À l’inverse, des muffins préparés avec du sorgho complet, du maïs, du riz complet ou du blé se situent tous entre 32 et 56. Même farine de riz complet, même farine de sorgho, mais soixante points d’écart avec les pains. Ce n’est pas la farine qui fait l’indice glycémique, c’est la recette entière.
Les quatre leviers qui comptent vraiment
- La granulométrie. Dans l’étude sur les muffins, le sorgho à mouture intermédiaire descend à 32 quand les moutures fine et grossière restent plus hautes.
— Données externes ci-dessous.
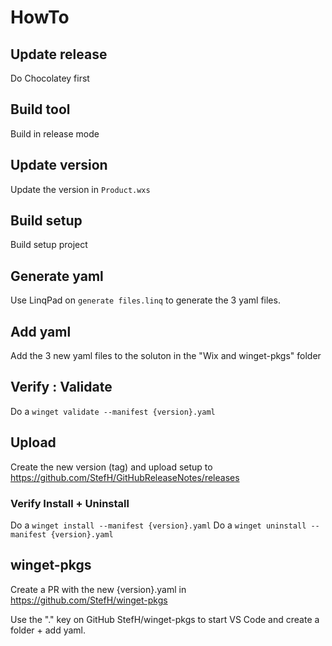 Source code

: # HowTo

## Update release
Do Chocolatey first

## Build tool
Build in release mode

## Update version
Update the version in `Product.wxs`

## Build setup
Build setup project

## Generate yaml
Use LinqPad on `generate files.linq` to generate the 3 yaml files.

## Add yaml
Add the 3 new yaml files to the soluton in the "Wix and winget-pkgs" folder

## Verify : Validate
Do a `winget validate --manifest {version}.yaml` 

## Upload
Create the new version (tag) and upload setup to https://github.com/StefH/GitHubReleaseNotes/releases

### Verify Install + Uninstall
Do a `winget install --manifest {version}.yaml`
Do a `winget uninstall --manifest {version}.yaml`

## winget-pkgs
Create a PR with the new {version}.yaml in https://github.com/StefH/winget-pkgs

Use the "." key on GitHub StefH/winget-pkgs to start VS Code and create a folder + add yaml. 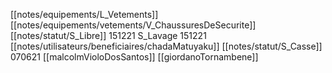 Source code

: [[notes/equipements/L_Vetements]] [[notes/equipements/vetements/V_ChaussuresDeSecurite]] [[notes/statut/S_Libre]]
151221 S_Lavage
151221 [[notes/utilisateurs/beneficiaires/chadaMatuyaku]] [[notes/statut/S_Casse]]
070621 [[malcolmVioloDosSantos]]
[[giordanoTornambene]]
Plus la farine est fine, plus l’amidon est accessible aux enzymes. Je tamise donc moins que ce qu’on conseille habituellement.
- Les matières grasses et les protéines. L’amande, la noisette et le pois chiche ralentissent la vidange gastrique. C’est pour cela que je descends rarement sous 20 % de farine d’oléagineux dans mes pâtes sablées.
- Les fibres et les liants. Psyllium, lin moulu et son de riz épaississent le bol alimentaire et freinent l’accès à l’amidon. Ils servent la texture et la réponse glycémique en même temps.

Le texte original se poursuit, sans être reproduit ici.